Literature DB >> 23536113

Identification of resting and active state EEG features of Alzheimer's disease using discrete wavelet transform.

Parham Ghorbanian1, David M Devilbiss, Ajay Verma, Allan Bernstein, Terry Hess, Adam J Simon, Hashem Ashrafiuon.   

Abstract

Alzheimer's disease (AD) is associated with deficits in a number of cognitive processes and executive functions. Moreover, abnormalities in the electroencephalogram (EEG) power spectrum develop with the progression of AD. These features have been traditionally characterized with montage recordings and conventional spectral analysis during resting eyes-closed and resting eyes-open (EO) conditions. In this study, we introduce a single lead dry electrode EEG device which was employed on AD and control subjects during resting and activated battery of cognitive and sensory tasks such as Paced Auditory Serial Addition Test (PASAT) and auditory stimulations. EEG signals were recorded over the left prefrontal cortex (Fp1) from each subject. EEG signals were decomposed into sub-bands approximately corresponding to the major brain frequency bands using several different discrete wavelet transforms and developed statistical features for each band. Decision tree algorithms along with univariate and multivariate statistical analysis were used to identify the most predictive features across resting and active states, separately and collectively.

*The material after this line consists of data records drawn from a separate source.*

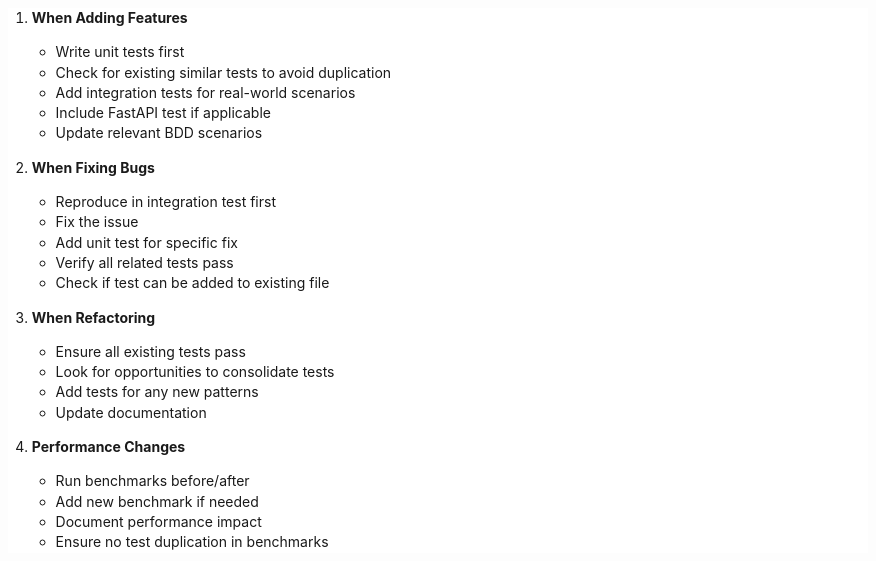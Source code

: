 1. **When Adding Features**
   - Write unit tests first
   - Check for existing similar tests to avoid duplication
   - Add integration tests for real-world scenarios
   - Include FastAPI test if applicable
   - Update relevant BDD scenarios

2. **When Fixing Bugs**
   - Reproduce in integration test first
   - Fix the issue
   - Add unit test for specific fix
   - Verify all related tests pass
   - Check if test can be added to existing file

3. **When Refactoring**
   - Ensure all existing tests pass
   - Look for opportunities to consolidate tests
   - Add tests for any new patterns
   - Update documentation

4. **Performance Changes**
   - Run benchmarks before/after
   - Add new benchmark if needed
   - Document performance impact
   - Ensure no test duplication in benchmarks
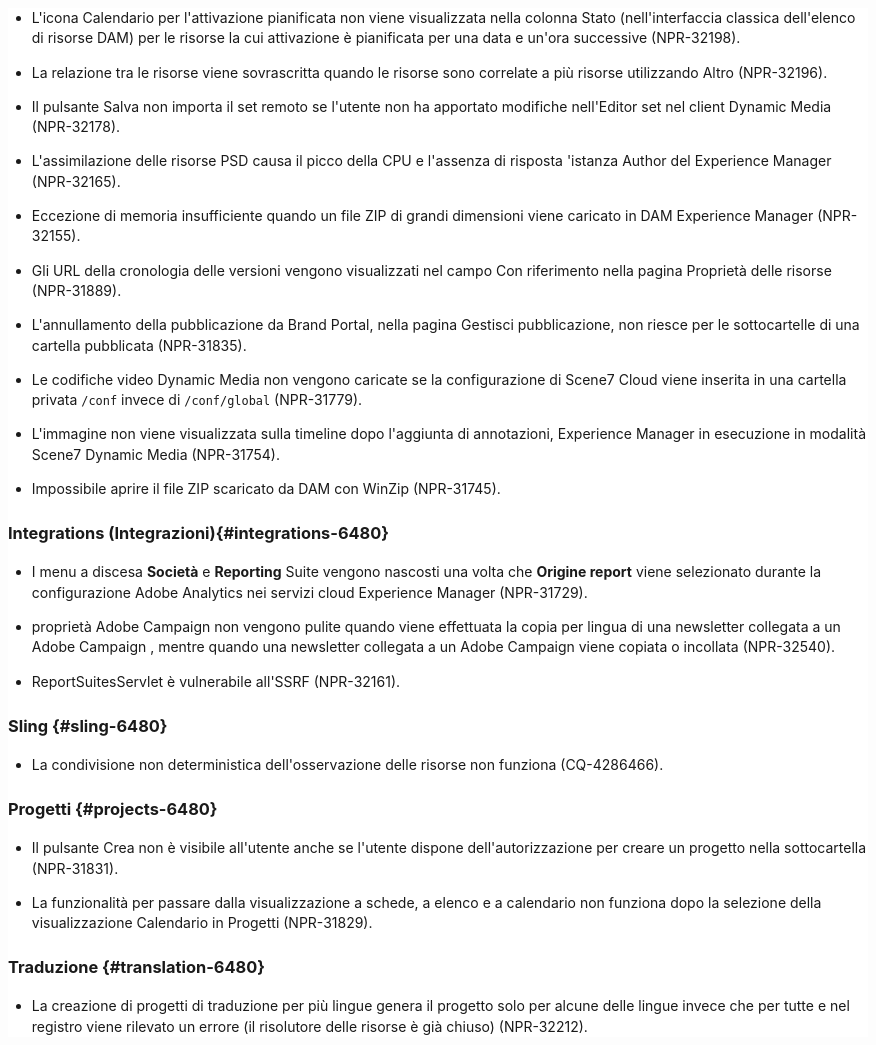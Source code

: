 * L&#39;icona Calendario per l&#39;attivazione pianificata non viene visualizzata nella colonna Stato (nell&#39;interfaccia classica dell&#39;elenco di risorse DAM) per le risorse la cui attivazione è pianificata per una data e un&#39;ora successive (NPR-32198).

* La relazione tra le risorse viene sovrascritta quando le risorse sono correlate a più risorse utilizzando Altro (NPR-32196).

* Il pulsante Salva non importa il set remoto se l&#39;utente non ha apportato modifiche nell&#39;Editor set nel client Dynamic Media (NPR-32178).

* L&#39;assimilazione delle risorse PSD causa il picco della CPU e l&#39;assenza di risposta &#39;istanza Author del Experience Manager (NPR-32165).

* Eccezione di memoria insufficiente quando un file ZIP di grandi dimensioni viene caricato in  DAM Experience Manager (NPR-32155).

* Gli URL della cronologia delle versioni vengono visualizzati nel campo Con riferimento nella pagina Proprietà delle risorse (NPR-31889).

* L&#39;annullamento della pubblicazione da Brand Portal, nella pagina Gestisci pubblicazione, non riesce per le sottocartelle di una cartella pubblicata (NPR-31835).

* Le codifiche video Dynamic Media non vengono caricate se la configurazione di Scene7 Cloud viene inserita in una cartella privata `/conf` invece di `/conf/global` (NPR-31779).

* L&#39;immagine non viene visualizzata sulla timeline dopo l&#39;aggiunta di annotazioni,  Experience Manager in esecuzione in modalità Scene7 Dynamic Media (NPR-31754).

* Impossibile aprire il file ZIP scaricato da DAM con WinZip (NPR-31745).

### Integrations (Integrazioni){#integrations-6480}

* I menu a discesa **Società** e **Reporting** Suite vengono nascosti una volta che **Origine report** viene selezionato durante la configurazione  Adobe Analytics nei servizi cloud  Experience Manager (NPR-31729).

*  proprietà Adobe Campaign non vengono pulite quando viene effettuata la copia per lingua di una newsletter collegata a un Adobe Campaign , mentre quando una newsletter collegata a un Adobe Campaign  viene copiata o incollata (NPR-32540).

* ReportSuitesServlet è vulnerabile all&#39;SSRF (NPR-32161).

### Sling {#sling-6480}

* La condivisione non deterministica dell&#39;osservazione delle risorse non funziona (CQ-4286466).

### Progetti {#projects-6480}

* Il pulsante Crea non è visibile all&#39;utente anche se l&#39;utente dispone dell&#39;autorizzazione per creare un progetto nella sottocartella (NPR-31831).

* La funzionalità per passare dalla visualizzazione a schede, a elenco e a calendario non funziona dopo la selezione della visualizzazione Calendario in Progetti (NPR-31829).

### Traduzione {#translation-6480}

* La creazione di progetti di traduzione per più lingue genera il progetto solo per alcune delle lingue invece che per tutte e nel registro viene rilevato un errore (il risolutore delle risorse è già chiuso) (NPR-32212).
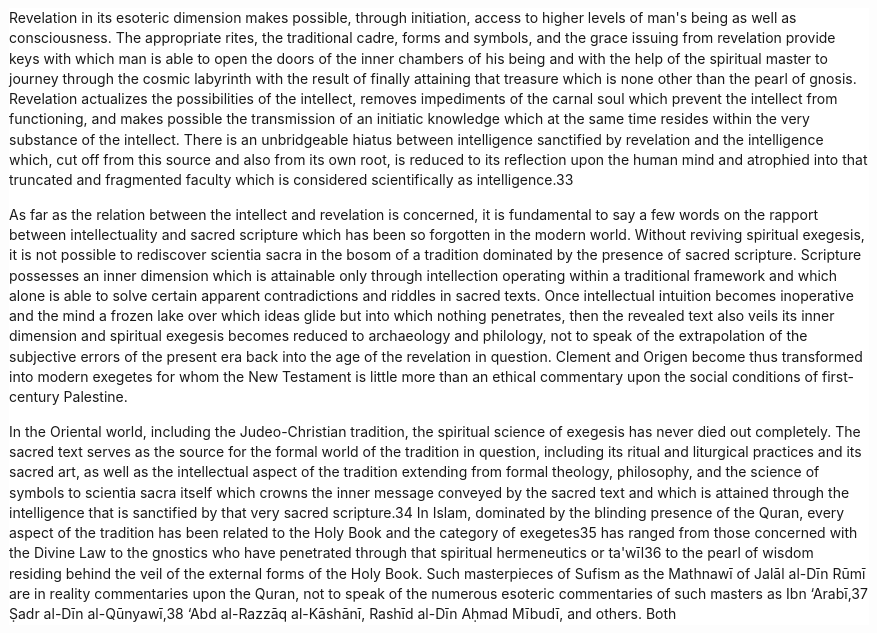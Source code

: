 Revelation in its esoteric dimension makes possible, through initiation,
access to higher levels of man's being as well as consciousness. The
appropriate rites, the traditional cadre, forms and symbols, and the
grace issuing from revelation provide keys with which man is able to
open the doors of the inner chambers of his being and with the help of
the spiritual master to journey through the cosmic labyrinth with the
result of finally attaining that treasure which is none other than the
pearl of gnosis. Revelation actualizes the possibilities of the
intellect, removes impediments of the carnal soul which prevent the
intellect from functioning, and makes possible the transmission of an
initiatic knowledge which at the same time resides within the very
substance of the intellect. There is an unbridgeable hiatus between
intelligence sanctified by revelation and the intelligence which, cut
off from this source and also from its own root, is reduced to its
reflection upon the human mind and atrophied into that truncated and
fragmented faculty which is considered scientifically as intelligence.33

As far as the relation between the intellect and revelation is
concerned, it is fundamental to say a few words on the rapport between
intellectuality and sacred scripture which has been so forgotten in the
modern world. Without reviving spiritual exegesis, it is not possible to
rediscover scientia sacra in the bosom of a tradition dominated by the
presence of sacred scripture. Scripture possesses an inner dimension
which is attainable only through intellection operating within a
traditional framework and which alone is able to solve certain apparent
contradictions and riddles in sacred texts. Once intellectual intuition
becomes inoperative and the mind a frozen lake over which ideas glide
but into which nothing penetrates, then the revealed text also veils its
inner dimension and spiritual exegesis becomes reduced to archaeology
and philology, not to speak of the extrapolation of the subjective
errors of the present era back into the age of the revelation in
question. Clement and Origen become thus transformed into modern
exegetes for whom the New Testament is little more than an ethical
commentary upon the social conditions of first-century Palestine.

In the Oriental world, including the Judeo-Christian tradition, the
spiritual science of exegesis has never died out completely. The sacred
text serves as the source for the formal world of the tradition in
question, including its ritual and liturgical practices and its sacred
art, as well as the intellectual aspect of the tradition extending from
formal theology, philosophy, and the science of symbols to scientia
sacra itself which crowns the inner message conveyed by the sacred text
and which is attained through the intelligence that is sanctified by
that very sacred scripture.34 In Islam, dominated by the blinding
presence of the Quran, every aspect of the tradition has been related to
the Holy Book and the category of exegetes35 has ranged from those
concerned with the Divine Law to the gnostics who have penetrated
through that spiritual hermeneutics or ta'wīl36 to the pearl of wisdom
residing behind the veil of the external forms of the Holy Book. Such
masterpieces of Sufism as the Mathnawī of Jalāl al-Dīn Rūmī are in
reality commentaries upon the Quran, not to speak of the numerous
esoteric commentaries of such masters as Ibn ‘Arabī,37 Ṣadr al-Dīn
al-Qūnyawī,38 ‘Abd al-Razzāq al-Kāshānī, Rashīd al-Dīn Aḥmad Mībudī, and
others. Both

During resting state recordings, we found that the AD patients exhibited elevated D4 (~4-8 Hz) mean power in EO state as their most distinctive feature. During the active states, however, the majority of AD patients exhibited larger minimum D3 (~8-12 Hz) values during auditory stimulation (18 Hz) combined with increased kurtosis of D5 (~2-4 Hz) during PASAT with 2 s interval. When analyzed using EEG recording data across all tasks, the most predictive AD patient features were a combination of the first two feature sets. However, the dominant discriminating feature for the majority of AD patients were still the same features as the active state analysis. The results from this small sample size pilot study indicate that although EEG recordings during resting conditions are able to differentiate AD from control subjects, EEG activity recorded during active engagement in cognitive and auditory tasks provide important distinct features, some of which may be among the most predictive discriminating features.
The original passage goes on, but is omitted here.